[I] [Bug] Insert data into the cloudberry via the copy method concurrently using Spark, "could not find segment file to use" errors may occur random when the data volume is extremely large [cloudberry]

via GitHub Tue, 16 Dec 2025 00:24:40 -0800


cleverxiao001 opened a new issue, #1494:
URL: https://github.com/apache/cloudberry/issues/1494


   ### Apache Cloudberry version
   
   apache-cloudberry-2.0.0-incubating
   
   ### What happened
   
   The database is configured with 1 coordinator node and 24 segment nodes, 
with no standby nodes or mirror nodes deployed.

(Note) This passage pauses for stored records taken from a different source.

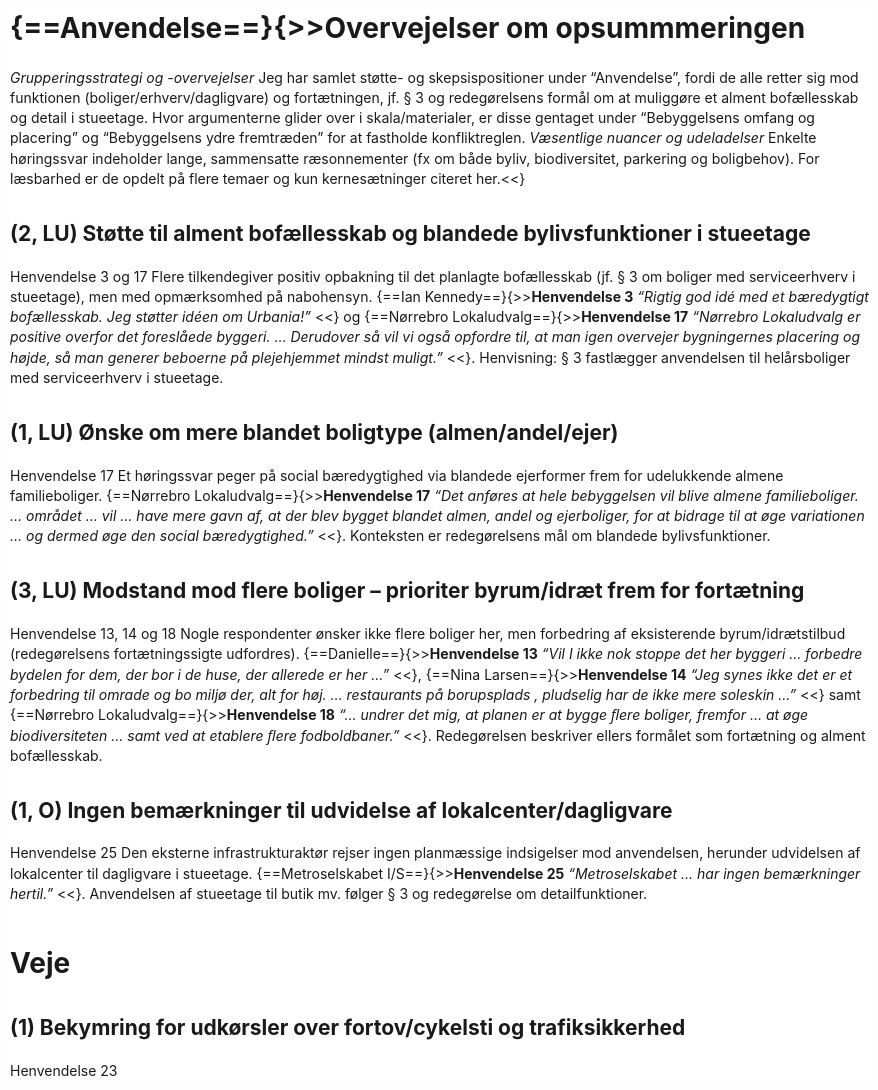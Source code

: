 # {==Anvendelse==}{>>**Overvejelser om opsummmeringen**
*Grupperingsstrategi og -overvejelser*
Jeg har samlet støtte- og skepsispositioner under “Anvendelse”, fordi de alle retter sig mod funktionen (boliger/erhverv/dagligvare) og fortætningen, jf. § 3 og redegørelsens formål om at muliggøre et alment bofællesskab og detail i stueetage. Hvor argumenterne glider over i skala/materialer, er disse gentaget under “Bebyggelsens omfang og placering” og “Bebyggelsens ydre fremtræden” for at fastholde konfliktreglen. &#x20;
*Væsentlige nuancer og udeladelser*
Enkelte høringssvar indeholder lange, sammensatte ræsonnementer (fx om både byliv, biodiversitet, parkering og boligbehov). For læsbarhed er de opdelt på flere temaer og kun kernesætninger citeret her.<<}
## (2, LU) Støtte til alment bofællesskab og blandede bylivsfunktioner i stueetage
Henvendelse 3 og 17
Flere tilkendegiver positiv opbakning til det planlagte bofællesskab (jf. § 3 om boliger med serviceerhverv i stueetage), men med opmærksomhed på nabohensyn. {==Ian Kennedy==}{>>**Henvendelse 3**
*“Rigtig god idé med et bæredygtigt bofællesskab. Jeg støtter idéen om Urbania!”* <<} og {==Nørrebro Lokaludvalg==}{>>**Henvendelse 17**
*“Nørrebro Lokaludvalg er positive overfor det foreslåede byggeri. … Derudover så vil vi også opfordre til, at man igen overvejer bygningernes placering og højde, så man generer beboerne på plejehjemmet mindst muligt.”* <<}. Henvisning: § 3 fastlægger anvendelsen til helårsboliger med serviceerhverv i stueetage.&#x20;
## (1, LU) Ønske om mere blandet boligtype (almen/andel/ejer)
Henvendelse 17
Et høringssvar peger på social bæredygtighed via blandede ejerformer frem for udelukkende almene familieboliger. {==Nørrebro Lokaludvalg==}{>>**Henvendelse 17**
*“Det anføres at hele bebyggelsen vil blive almene familieboliger. … området … vil … have mere gavn af, at der blev bygget blandet almen, andel og ejerboliger, for at bidrage til at øge variationen … og dermed øge den social bæredygtighed.”* <<}. Konteksten er redegørelsens mål om blandede bylivsfunktioner.&#x20;
## (3, LU) Modstand mod flere boliger – prioriter byrum/idræt frem for fortætning
Henvendelse 13, 14 og 18
Nogle respondenter ønsker ikke flere boliger her, men forbedring af eksisterende byrum/idrætstilbud (redegørelsens fortætningssigte udfordres). {==Danielle==}{>>**Henvendelse 13**
*“Vil I ikke nok stoppe det her byggeri … forbedre bydelen for dem, der bor i de huse, der allerede er her …”* <<}, {==Nina Larsen==}{>>**Henvendelse 14**
*“Jeg synes ikke det er et forbedring til omrade og bo miljø der, alt for høj. … restaurants på borupsplads , pludselig har de ikke mere soleskin …”* <<} samt {==Nørrebro Lokaludvalg==}{>>**Henvendelse 18**
*“… undrer det mig, at planen er at bygge ﬂere boliger, fremfor … at øge biodiversiteten … samt ved at etablere ﬂere fodboldbaner.”* <<}. Redegørelsen beskriver ellers formålet som fortætning og alment bofællesskab.&#x20;
## (1, O) Ingen bemærkninger til udvidelse af lokalcenter/dagligvare
Henvendelse 25
Den eksterne infrastrukturaktør rejser ingen planmæssige indsigelser mod anvendelsen, herunder udvidelsen af lokalcenter til dagligvare i stueetage. {==Metroselskabet I/S==}{>>**Henvendelse 25**
*“Metroselskabet … har ingen bemærkninger hertil.”* <<}. Anvendelsen af stueetage til butik mv. følger § 3 og redegørelse om detailfunktioner. &#x20;
# Veje
## (1) Bekymring for udkørsler over fortov/cykelsti og trafiksikkerhed
Henvendelse 23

It uses NVMe hard drives for 
storage, and both the limits.conf and sysctl.conf files have been modified in 
accordance with the documentation requirements.
   Now import paper data to db,one paper has multiple authors and multiple 
references. Specifically, one paper includes 10 authors and 50 references,with 
10 million papers, this amounts to 100 million authors and 500 million 
references. The database consists of three tables: a basic paper information 
table, an author table, and a reference table. Each table contains 30 
fields,include varchar,text,int,text[] format, all using append 
optimized,column orientation and zstd compression.
   Data import is performed using Spark. After multiple tests, the basic paper 
data and author data can be imported successfully; however, random errors occur 
exclusively in the reference table.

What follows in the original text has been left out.